The only thing that really matters is how many will die?
Here are the three things that will create a high death count:
- Condensed populations
- 21 days of wanton spreading
- No self-isolation in the subsequent 3-6 weeks.
We are in day 115 of the pandemic. On December 1, 2019 the first COVID case was documented in Wuhan, China.
Let’s look at simple numbers.
1 person on average spreads coronavirus to 3 people. In 21 days the virus will spread from 1 person to 9.4 million people (if there are 9.4 million people around to get infected).
Total fatalities in this scenario (0.5 to 1%) means that in a place like Wuhan, Madrid, or New York, if, by the 4th week since the first case the city is not in lockdown, a death count will probably reach very high (such as we witnessed in Wuhan, Milan and Qom). Large concentrations of people commingled with a fast spreading virus almost certainly guarantees a high death count in major metro areas if it meets the three conditions stated above.

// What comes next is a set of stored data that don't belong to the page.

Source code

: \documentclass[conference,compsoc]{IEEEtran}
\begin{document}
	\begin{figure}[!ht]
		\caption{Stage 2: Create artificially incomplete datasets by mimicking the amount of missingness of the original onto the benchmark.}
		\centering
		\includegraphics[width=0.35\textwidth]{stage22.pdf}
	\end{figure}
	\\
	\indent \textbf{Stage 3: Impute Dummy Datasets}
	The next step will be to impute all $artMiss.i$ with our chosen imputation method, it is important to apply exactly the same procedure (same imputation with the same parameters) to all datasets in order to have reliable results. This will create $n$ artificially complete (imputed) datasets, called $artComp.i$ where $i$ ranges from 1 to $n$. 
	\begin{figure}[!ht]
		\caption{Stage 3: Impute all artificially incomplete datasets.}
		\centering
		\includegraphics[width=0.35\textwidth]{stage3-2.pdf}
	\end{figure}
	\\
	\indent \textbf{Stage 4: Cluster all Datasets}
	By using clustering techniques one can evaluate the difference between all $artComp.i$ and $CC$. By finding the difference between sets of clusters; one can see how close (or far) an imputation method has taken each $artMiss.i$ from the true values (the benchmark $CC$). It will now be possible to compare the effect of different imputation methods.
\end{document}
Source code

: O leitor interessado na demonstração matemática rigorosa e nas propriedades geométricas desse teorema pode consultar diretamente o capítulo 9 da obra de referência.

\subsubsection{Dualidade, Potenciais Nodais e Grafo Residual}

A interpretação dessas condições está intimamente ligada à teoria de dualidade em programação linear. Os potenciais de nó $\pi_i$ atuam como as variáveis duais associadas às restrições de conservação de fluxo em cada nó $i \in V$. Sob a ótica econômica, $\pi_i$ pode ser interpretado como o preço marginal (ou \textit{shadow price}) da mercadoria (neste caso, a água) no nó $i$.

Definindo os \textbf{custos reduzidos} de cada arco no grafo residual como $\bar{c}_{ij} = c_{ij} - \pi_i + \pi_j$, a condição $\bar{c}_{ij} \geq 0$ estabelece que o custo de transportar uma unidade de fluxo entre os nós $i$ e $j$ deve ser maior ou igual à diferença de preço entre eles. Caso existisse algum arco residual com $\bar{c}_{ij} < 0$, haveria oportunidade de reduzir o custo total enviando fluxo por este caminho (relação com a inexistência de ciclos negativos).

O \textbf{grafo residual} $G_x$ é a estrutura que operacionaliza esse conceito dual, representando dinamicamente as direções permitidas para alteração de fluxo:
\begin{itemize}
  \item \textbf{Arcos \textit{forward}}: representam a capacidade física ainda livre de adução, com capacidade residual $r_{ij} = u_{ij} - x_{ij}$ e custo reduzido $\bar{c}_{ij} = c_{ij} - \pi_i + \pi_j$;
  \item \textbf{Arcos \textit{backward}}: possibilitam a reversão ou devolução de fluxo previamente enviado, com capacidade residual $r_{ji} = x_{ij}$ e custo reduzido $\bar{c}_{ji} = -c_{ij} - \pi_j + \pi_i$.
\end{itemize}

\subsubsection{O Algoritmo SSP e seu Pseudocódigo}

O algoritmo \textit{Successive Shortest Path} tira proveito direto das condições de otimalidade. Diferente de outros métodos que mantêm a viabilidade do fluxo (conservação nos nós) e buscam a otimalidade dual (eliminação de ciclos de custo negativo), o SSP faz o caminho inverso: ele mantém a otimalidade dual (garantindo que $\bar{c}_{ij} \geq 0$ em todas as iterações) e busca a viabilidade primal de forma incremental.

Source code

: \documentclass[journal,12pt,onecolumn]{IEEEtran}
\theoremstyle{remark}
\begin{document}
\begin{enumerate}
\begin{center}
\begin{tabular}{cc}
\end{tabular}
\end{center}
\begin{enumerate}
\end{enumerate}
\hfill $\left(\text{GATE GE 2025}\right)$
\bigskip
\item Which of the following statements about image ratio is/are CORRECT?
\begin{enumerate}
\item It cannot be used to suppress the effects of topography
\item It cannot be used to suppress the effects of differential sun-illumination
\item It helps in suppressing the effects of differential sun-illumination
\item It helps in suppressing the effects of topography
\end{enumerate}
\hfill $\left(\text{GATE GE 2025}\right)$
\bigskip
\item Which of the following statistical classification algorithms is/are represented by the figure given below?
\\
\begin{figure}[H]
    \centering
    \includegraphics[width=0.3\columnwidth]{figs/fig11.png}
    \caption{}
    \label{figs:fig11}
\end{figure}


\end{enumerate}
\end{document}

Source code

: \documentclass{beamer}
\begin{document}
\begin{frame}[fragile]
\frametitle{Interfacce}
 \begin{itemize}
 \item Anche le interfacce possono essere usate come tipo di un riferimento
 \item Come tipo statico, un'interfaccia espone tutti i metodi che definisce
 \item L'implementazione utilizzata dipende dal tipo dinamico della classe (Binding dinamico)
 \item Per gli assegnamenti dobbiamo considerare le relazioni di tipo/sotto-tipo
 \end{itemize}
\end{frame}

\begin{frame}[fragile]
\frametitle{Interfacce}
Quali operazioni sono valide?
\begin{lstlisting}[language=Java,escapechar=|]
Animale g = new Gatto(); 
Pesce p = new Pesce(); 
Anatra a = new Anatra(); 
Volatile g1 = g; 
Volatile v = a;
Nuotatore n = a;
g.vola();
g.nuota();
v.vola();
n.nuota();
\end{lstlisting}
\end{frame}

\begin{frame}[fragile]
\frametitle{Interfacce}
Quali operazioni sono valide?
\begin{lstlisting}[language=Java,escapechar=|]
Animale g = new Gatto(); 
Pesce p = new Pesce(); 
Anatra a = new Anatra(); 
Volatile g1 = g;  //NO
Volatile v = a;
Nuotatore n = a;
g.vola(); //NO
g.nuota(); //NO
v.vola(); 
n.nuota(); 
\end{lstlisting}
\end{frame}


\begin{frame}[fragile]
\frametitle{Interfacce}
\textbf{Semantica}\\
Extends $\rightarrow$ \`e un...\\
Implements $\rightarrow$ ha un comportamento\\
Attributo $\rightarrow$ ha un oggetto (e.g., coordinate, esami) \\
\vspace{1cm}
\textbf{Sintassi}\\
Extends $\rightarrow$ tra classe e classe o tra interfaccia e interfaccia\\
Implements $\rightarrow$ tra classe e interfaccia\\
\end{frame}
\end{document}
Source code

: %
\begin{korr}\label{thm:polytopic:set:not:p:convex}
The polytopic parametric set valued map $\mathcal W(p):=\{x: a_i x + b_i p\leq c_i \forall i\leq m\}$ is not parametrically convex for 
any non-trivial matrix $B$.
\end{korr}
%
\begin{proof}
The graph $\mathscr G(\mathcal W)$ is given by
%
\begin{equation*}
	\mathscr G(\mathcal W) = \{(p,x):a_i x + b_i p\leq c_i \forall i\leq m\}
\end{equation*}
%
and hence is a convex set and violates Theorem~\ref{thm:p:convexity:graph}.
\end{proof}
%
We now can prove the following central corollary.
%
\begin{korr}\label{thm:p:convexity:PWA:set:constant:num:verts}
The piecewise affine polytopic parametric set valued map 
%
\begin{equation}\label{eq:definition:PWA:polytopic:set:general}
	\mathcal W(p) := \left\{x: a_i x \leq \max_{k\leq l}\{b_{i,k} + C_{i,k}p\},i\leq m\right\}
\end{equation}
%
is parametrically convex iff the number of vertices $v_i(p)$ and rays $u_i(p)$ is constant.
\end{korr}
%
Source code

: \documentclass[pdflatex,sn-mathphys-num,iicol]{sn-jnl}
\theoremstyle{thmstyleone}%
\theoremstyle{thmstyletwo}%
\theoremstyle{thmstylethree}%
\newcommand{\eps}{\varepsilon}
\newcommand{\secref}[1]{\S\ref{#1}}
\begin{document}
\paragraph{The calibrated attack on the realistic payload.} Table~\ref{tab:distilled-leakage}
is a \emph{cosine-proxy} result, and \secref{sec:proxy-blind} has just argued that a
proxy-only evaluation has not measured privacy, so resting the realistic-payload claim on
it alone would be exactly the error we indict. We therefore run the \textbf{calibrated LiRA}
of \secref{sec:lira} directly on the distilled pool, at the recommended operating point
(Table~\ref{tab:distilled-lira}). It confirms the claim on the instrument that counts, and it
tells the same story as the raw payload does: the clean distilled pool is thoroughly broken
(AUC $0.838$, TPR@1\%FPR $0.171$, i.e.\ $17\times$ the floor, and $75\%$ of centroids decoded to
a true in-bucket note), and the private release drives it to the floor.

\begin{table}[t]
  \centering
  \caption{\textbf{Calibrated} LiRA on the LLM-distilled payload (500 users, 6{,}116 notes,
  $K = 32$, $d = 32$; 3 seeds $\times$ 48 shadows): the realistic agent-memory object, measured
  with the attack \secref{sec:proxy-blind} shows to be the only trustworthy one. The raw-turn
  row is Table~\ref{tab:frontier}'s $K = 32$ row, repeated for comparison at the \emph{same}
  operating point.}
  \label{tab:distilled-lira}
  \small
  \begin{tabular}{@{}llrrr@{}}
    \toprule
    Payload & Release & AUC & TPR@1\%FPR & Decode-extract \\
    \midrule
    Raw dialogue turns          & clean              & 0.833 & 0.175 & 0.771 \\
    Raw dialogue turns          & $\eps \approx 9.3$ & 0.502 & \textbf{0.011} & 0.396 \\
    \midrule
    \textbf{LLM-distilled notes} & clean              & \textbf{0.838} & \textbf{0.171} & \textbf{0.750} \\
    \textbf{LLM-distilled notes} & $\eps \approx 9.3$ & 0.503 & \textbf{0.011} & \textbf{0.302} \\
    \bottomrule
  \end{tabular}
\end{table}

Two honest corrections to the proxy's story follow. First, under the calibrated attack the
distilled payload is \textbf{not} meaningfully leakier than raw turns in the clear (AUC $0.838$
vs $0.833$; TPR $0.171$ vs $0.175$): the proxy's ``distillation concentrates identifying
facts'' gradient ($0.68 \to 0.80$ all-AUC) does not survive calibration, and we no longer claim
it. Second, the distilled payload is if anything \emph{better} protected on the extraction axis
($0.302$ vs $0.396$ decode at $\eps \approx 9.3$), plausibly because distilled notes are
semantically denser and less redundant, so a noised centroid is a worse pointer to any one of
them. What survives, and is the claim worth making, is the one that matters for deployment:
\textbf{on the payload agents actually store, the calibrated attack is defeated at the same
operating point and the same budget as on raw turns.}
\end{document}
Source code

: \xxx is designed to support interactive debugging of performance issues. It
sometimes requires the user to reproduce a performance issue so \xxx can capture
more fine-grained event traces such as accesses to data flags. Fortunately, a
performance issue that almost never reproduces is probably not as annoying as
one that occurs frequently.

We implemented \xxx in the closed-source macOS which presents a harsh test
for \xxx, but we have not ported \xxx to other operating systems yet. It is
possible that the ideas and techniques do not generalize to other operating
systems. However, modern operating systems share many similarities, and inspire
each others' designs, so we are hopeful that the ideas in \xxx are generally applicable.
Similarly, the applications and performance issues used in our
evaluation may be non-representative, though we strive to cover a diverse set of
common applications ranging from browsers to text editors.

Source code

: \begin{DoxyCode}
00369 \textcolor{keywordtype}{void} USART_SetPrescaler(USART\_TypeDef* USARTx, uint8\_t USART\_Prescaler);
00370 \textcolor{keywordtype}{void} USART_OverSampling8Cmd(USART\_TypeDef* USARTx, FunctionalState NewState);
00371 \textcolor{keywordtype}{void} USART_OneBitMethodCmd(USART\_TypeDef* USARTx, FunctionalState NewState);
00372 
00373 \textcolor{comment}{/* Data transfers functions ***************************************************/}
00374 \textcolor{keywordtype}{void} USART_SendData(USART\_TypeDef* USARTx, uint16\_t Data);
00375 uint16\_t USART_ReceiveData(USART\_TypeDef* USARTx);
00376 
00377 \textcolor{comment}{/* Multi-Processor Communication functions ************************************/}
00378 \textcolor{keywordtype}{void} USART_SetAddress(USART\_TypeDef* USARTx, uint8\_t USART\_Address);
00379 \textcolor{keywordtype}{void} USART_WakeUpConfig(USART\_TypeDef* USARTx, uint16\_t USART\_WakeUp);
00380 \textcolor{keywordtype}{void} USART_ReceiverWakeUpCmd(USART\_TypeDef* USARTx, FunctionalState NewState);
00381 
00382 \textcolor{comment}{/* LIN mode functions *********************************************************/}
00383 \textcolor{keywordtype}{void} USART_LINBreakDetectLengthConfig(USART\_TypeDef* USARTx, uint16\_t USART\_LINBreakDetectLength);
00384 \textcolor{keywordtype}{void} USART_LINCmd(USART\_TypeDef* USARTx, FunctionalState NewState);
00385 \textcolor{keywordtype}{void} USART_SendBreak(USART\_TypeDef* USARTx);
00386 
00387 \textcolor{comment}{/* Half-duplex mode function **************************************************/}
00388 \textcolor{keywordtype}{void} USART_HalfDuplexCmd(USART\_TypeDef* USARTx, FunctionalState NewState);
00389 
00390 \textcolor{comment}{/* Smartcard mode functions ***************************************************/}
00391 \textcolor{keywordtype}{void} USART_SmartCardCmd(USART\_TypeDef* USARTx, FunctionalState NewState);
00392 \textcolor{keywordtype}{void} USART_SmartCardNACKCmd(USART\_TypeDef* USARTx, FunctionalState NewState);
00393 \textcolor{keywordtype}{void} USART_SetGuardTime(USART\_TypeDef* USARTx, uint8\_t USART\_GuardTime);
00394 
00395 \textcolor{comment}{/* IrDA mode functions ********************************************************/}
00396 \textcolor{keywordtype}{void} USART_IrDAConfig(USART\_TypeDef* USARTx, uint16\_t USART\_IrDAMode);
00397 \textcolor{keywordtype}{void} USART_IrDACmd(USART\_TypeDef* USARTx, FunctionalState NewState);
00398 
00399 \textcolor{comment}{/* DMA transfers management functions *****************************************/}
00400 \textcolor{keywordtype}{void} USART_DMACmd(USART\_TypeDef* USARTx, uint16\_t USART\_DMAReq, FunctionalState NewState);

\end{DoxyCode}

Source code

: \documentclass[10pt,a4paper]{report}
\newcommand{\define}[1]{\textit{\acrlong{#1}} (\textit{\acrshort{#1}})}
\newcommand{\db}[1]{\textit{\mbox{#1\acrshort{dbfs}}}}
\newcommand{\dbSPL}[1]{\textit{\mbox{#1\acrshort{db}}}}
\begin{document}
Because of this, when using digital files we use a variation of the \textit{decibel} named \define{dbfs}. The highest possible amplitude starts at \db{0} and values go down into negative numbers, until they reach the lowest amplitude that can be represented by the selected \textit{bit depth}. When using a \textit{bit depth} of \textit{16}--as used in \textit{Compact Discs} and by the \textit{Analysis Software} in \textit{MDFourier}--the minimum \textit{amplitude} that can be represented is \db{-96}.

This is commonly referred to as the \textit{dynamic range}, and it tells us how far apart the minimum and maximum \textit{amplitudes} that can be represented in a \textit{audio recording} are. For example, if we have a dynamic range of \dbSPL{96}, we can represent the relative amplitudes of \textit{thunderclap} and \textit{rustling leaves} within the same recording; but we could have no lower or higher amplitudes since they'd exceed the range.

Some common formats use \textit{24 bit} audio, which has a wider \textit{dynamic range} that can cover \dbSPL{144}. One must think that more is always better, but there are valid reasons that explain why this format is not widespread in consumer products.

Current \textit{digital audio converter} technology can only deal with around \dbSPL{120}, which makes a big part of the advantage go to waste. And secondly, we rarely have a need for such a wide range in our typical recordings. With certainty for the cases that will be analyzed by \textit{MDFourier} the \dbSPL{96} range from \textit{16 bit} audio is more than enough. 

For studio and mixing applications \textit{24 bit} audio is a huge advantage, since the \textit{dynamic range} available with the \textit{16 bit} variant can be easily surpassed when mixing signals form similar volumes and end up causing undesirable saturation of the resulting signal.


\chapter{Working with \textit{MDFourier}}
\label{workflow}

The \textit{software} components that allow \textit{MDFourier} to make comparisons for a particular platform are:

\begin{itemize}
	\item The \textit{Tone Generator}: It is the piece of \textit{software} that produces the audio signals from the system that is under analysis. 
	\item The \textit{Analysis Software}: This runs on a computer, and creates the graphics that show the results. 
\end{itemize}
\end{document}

Major metros that lock down quickly preventing spread, see much longer “ramping up periods” and lower fatalities. We see this in places like Washington State and in South Korea, where they early began lockdown measures to stem the spread. Washington hit a peak, it was contained quickly. South Korea had an initial high spread, but then quickly recalibrated and its’ citizens quickly went into lockdown mode. Milan and New York were too late. By the time the number of infections hit the streets, and because there was a three to four week lag, too many people have already infected others.
San Francisco has not yet peaked, but lockdowns occurred early, and this should prevent a major outbreak – unless there are superspreaders we don’t know about.
LA is spread out over 800 square miles, not condensed like New York, unless there are superspreaders we don’t know about, I think LA will be spared major death counts.
Boston has petered out. Probably because in cold weather there was already a lot of social distancing going on, so the spread was contained.
Place like New Orleans, Miami, or places with high-elderly populations (like Palm Springs, Phoenix, West Palm Beach) might experience hotspots depending on how many unknown super-spreaders were moving about undetected for the past month.
Don’t watch the confirmed cases, they don’t matter, watch the mortality counts and percentages. If it takes 4 weeks to hit 100 in a given population center, it might less cause to worry, but no reason to stop being self-isolated.
Bottom line, people need to self isolate and stay away from large gatherings until early May, or when the temp rises about 76 degrees, and even still, sick people should self quarantine until 2 weeks after they have no signs.
And all of this we must until we have a vaccine.
I have been watching the trend lines since January 15, and the WH advisors are corrected, slow the spread, flatten the curve.
It’s working. But if you focus on just confirmed cases, which is what the media does incessantly because it is clickbait, you will be frightened because it is a number that is getting bigger with every test (as it should). Less than 1 out of 1-hundred people will die from COVID-19.
And this is why we should focus on mortality percentages. It’s the only number that matters.
What is scarier: that 50,000 people have contracted Coronavirus, or that in a country with 350,000,000 people, 600 people (most with underlying health problems) succumbed to COVID-19?